RAW DATA Block Start

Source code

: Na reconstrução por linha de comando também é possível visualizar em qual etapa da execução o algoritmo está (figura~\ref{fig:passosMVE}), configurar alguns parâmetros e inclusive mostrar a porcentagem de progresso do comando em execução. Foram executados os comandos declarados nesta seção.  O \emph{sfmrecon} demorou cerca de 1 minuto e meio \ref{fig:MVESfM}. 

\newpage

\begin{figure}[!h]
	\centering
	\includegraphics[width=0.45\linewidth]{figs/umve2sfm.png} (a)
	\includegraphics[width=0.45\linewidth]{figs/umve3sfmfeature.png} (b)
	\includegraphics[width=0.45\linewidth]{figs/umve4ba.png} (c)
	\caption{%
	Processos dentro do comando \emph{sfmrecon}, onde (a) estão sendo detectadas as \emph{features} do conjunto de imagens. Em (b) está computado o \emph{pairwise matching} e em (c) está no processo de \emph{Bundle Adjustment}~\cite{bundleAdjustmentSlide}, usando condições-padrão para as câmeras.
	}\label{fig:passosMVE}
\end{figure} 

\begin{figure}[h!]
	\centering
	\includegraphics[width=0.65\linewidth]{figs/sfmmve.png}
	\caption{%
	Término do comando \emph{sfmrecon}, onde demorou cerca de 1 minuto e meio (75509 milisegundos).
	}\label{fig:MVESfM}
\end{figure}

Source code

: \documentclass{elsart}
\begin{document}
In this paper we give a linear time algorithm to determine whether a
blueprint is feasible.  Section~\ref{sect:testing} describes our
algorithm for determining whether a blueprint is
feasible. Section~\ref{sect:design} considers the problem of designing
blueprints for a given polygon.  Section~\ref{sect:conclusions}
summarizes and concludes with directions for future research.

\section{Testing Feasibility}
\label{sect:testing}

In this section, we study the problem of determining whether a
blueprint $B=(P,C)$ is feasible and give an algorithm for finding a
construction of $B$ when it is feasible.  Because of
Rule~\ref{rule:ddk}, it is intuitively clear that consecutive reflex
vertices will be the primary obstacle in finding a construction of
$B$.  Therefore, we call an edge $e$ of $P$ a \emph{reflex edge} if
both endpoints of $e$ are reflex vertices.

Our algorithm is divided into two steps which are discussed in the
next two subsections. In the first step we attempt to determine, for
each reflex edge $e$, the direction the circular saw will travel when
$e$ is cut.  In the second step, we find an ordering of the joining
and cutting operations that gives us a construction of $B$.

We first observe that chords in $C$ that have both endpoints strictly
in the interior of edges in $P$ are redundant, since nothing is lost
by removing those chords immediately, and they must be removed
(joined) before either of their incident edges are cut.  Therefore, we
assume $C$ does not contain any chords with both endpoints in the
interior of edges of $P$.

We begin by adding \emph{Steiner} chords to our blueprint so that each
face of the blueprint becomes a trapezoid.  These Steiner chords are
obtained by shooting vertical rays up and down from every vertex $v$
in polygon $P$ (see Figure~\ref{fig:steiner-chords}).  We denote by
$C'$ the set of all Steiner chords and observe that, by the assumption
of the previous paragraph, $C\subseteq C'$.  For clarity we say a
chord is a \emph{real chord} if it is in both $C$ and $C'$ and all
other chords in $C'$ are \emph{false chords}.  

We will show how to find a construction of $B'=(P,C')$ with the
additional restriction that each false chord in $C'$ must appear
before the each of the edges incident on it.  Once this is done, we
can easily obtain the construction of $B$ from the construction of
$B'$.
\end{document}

RAW DATA Block End

(YOUR OBJECTIVE) Set down each line of the data precisely as it appears above.

(EXERCISE ANSWER)
Source code

: Na reconstrução por linha de comando também é possível visualizar em qual etapa da execução o algoritmo está (figura~\ref{fig:passosMVE}), configurar alguns parâmetros e inclusive mostrar a porcentagem de progresso do comando em execução. Foram executados os comandos declarados nesta seção.  O \emph{sfmrecon} demorou cerca de 1 minuto e meio \ref{fig:MVESfM}. 

\newpage

\begin{figure}[!h]
	\centering
	\includegraphics[width=0.45\linewidth]{figs/umve2sfm.png} (a)
	\includegraphics[width=0.45\linewidth]{figs/umve3sfmfeature.png} (b)
	\includegraphics[width=0.45\linewidth]{figs/umve4ba.png} (c)
	\caption{%
	Processos dentro do comando \emph{sfmrecon}, onde (a) estão sendo detectadas as \emph{features} do conjunto de imagens. Em (b) está computado o \emph{pairwise matching} e em (c) está no processo de \emph{Bundle Adjustment}~\cite{bundleAdjustmentSlide}, usando condições-padrão para as câmeras.
	}\label{fig:passosMVE}
\end{figure} 

\begin{figure}[h!]
	\centering
	\includegraphics[width=0.65\linewidth]{figs/sfmmve.png}
	\caption{%
	Término do comando \emph{sfmrecon}, onde demorou cerca de 1 minuto e meio (75509 milisegundos).
	}\label{fig:MVESfM}
\end{figure}

Source code

: \documentclass{elsart}
\begin{document}
In this paper we give a linear time algorithm to determine whether a
blueprint is feasible.  Section~\ref{sect:testing} describes our
algorithm for determining whether a blueprint is
feasible. Section~\ref{sect:design} considers the problem of designing
blueprints for a given polygon.  Section~\ref{sect:conclusions}
summarizes and concludes with directions for future research.

\section{Testing Feasibility}
\label{sect:testing}

In this section, we study the problem of determining whether a
blueprint $B=(P,C)$ is feasible and give an algorithm for finding a
construction of $B$ when it is feasible.  Because of
Rule~\ref{rule:ddk}, it is intuitively clear that consecutive reflex
vertices will be the primary obstacle in finding a construction of
$B$.  Therefore, we call an edge $e$ of $P$ a \emph{reflex edge} if
both endpoints of $e$ are reflex vertices.

Our algorithm is divided into two steps which are discussed in the
next two subsections. In the first step we attempt to determine, for
each reflex edge $e$, the direction the circular saw will travel when
$e$ is cut.  In the second step, we find an ordering of the joining
and cutting operations that gives us a construction of $B$.

We first observe that chords in $C$ that have both endpoints strictly
in the interior of edges in $P$ are redundant, since nothing is lost
by removing those chords immediately, and they must be removed
(joined) before either of their incident edges are cut.  Therefore, we
assume $C$ does not contain any chords with both endpoints in the
interior of edges of $P$.

We begin by adding \emph{Steiner} chords to our blueprint so that each
face of the blueprint becomes a trapezoid.  These Steiner chords are
obtained by shooting vertical rays up and down from every vertex $v$
in polygon $P$ (see Figure~\ref{fig:steiner-chords}).  We denote by
$C'$ the set of all Steiner chords and observe that, by the assumption
of the previous paragraph, $C\subseteq C'$.  For clarity we say a
chord is a \emph{real chord} if it is in both $C$ and $C'$ and all
other chords in $C'$ are \emph{false chords}.  

We will show how to find a construction of $B'=(P,C')$ with the
additional restriction that each false chord in $C'$ must appear
before the each of the edges incident on it.  Once this is done, we
can easily obtain the construction of $B$ from the construction of
$B'$.
\end{document}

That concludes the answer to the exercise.